Cayó la horquilla del teléfono aplastando la voz lejana, etérea, como si quitara la vida a una sustancia humana, mientras se agitaban los accionistas, manos y papeles, entre el humo de los cigarrillos.
– ¡Calma! ¡Calma! Hay que terminar el record. Falta el informe sobre los herederos de Lester Stoner, dicho Mead en las plantaciones. Los primeros datos que nos llegan son satisfactorios… -poco a poco iba cesando el barullo-. Del monto hereditario -continuó el presidente- quedaron con acciones Sebastián Cojubul, Macario Ayuc Gaitán, Juan Sostenes Ayuc Gaitán y Lisandro Ayuc Gaitán, ahora establecidos en Norteamérica. Sus hijos están inscritos en los mejores colegios y sus padres de rotarios y mercancía de las agencias de viajes. Los otros herederos, Lino, Juan y Cándido Rosalío Lucero se negaron a venir a los Estados Unidos y operan en el trópico bajo el rubro de «Mead Lucero y Cía., Sucesores».
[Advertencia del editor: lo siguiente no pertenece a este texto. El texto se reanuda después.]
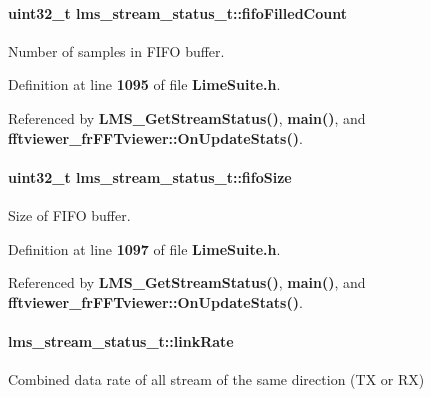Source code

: \paragraph[{fifo\+Filled\+Count}]{\setlength{\rightskip}{0pt plus 5cm}uint32\+\_\+t lms\+\_\+stream\+\_\+status\+\_\+t\+::fifo\+Filled\+Count}\label{structlms__stream__status__t_a2274f194fc8cd8bd25798c8f9bc66cf9}


Number of samples in F\+I\+FO buffer. 



Definition at line {\bf 1095} of file {\bf Lime\+Suite.\+h}.



Referenced by {\bf L\+M\+S\+\_\+\+Get\+Stream\+Status()}, {\bf main()}, and {\bf fftviewer\+\_\+fr\+F\+F\+Tviewer\+::\+On\+Update\+Stats()}.

\paragraph[{fifo\+Size}]{\setlength{\rightskip}{0pt plus 5cm}uint32\+\_\+t lms\+\_\+stream\+\_\+status\+\_\+t\+::fifo\+Size}\label{structlms__stream__status__t_a627d844a6109861317a79ea398bb14c6}


Size of F\+I\+FO buffer. 



Definition at line {\bf 1097} of file {\bf Lime\+Suite.\+h}.



Referenced by {\bf L\+M\+S\+\_\+\+Get\+Stream\+Status()}, {\bf main()}, and {\bf fftviewer\+\_\+fr\+F\+F\+Tviewer\+::\+On\+Update\+Stats()}.

\paragraph[{link\+Rate}]{ lms\+\_\+stream\+\_\+status\+\_\+t\+::link\+Rate}\label{structlms__stream__status__t_adb51f3b1f1b589fbf949295ffeae62e6}


Combined data rate of all stream of the same direction (TX or RX)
Ña… ña… ña… ñaaa… ñaaaaa!… -otra vez el teléfono con estertor de niño de teta-…¡Ñaaa… ñaaaa… ñaaaaa!…
– ¡Washington! -informó por lo bajo el presidente de la Compañía y pegando la boca al aparato para hablar lo más cerca posible-. ¿Eh?… ¿Arbitraje?… ¿Someter la disputa de límites a arbitraje?… ¡Espere, tengo al Directorio aquí reunido!…
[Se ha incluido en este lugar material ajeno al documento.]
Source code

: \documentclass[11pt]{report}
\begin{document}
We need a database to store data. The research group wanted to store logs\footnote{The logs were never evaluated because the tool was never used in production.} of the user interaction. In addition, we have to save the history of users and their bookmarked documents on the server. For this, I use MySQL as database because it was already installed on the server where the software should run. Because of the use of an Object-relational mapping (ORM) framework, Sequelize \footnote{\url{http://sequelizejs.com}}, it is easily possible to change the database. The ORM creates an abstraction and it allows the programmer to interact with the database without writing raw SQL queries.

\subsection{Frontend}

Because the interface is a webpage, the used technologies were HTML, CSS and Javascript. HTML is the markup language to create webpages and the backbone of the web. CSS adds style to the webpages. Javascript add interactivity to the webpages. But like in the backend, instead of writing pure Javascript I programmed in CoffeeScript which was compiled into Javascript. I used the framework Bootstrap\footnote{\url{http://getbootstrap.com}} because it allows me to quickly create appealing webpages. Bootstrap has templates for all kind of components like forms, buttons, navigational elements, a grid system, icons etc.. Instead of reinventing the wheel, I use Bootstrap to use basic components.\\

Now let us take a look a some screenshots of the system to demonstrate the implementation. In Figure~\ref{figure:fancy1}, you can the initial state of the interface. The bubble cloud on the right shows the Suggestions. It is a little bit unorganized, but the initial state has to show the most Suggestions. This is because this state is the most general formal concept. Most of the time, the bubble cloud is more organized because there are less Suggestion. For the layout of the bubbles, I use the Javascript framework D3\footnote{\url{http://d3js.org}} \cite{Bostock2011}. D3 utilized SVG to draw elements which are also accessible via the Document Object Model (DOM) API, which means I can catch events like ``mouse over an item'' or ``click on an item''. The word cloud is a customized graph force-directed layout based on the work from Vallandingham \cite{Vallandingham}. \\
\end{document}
Dejó descolgado el teléfono color de la esperanza. Se oía en la bocina el zumbido lejano de una voz que se perdía en el espacio, sin que se la escuchara, igual que una botella que hace efervescencia antes de saltar el borbotón de agua.
– Señores accionistas, permitidme interrumpir el informe: comunican de Washington en este momento que la cuestión de límites entre esos países va a ser sometida a arbitraje. La guerra les hubiera costado a ellos. El arbitraje nos costará a nosotros. Sin embargo, si la venta de armas no se interrumpe y nosotros hacemos el negocio, habrá margen para que podamos pagar a los arbitros a fin de que fallen conforme lo demandan nuestros intereses.
La sensibilizada hostia metálica del auricular seguía vibrando. Confusa palpitación de vocablos que anunciaba la proximidad de la lucha diplomática entre dos repúblicas americanas.
El viejo de ceniza celeste, venas de feto azules y gordas claveteándole en las sienes, señalaba al aparato indicando al presidente que seguían hablando, pero éste, sin hacerle caso, levantó la sesión. La voz se perdía, ya aguda, ya ronca, como un sonido abstracto, mientras salían los accionistas, los muy viejos arrastrados los pies por los vidriados pisos de madera preciosa, los menos viejos elásticos, aquéllos enfundados en trajes oscuros y éstos en franelas de moda, algunos tocados con fieltros que pesaban onzas.
– Habla, habla, mala bestia -se dirigió el presidente, al quedar solo, a la voz carraspeada en el teléfono-, que esta vez tengo el gusto de no oírte… ¡Ja, ja, ja, ja!… Gra, gra, gre, gri… A eso se ha quedado reducido tu palabrerío amenazante. Gre, gra, gre, gri, gra, gra, gru… ¡Blofista!… ¡Loro…, loro…, loro!… -y el aparato verde realmente parecía un loro hablando solo.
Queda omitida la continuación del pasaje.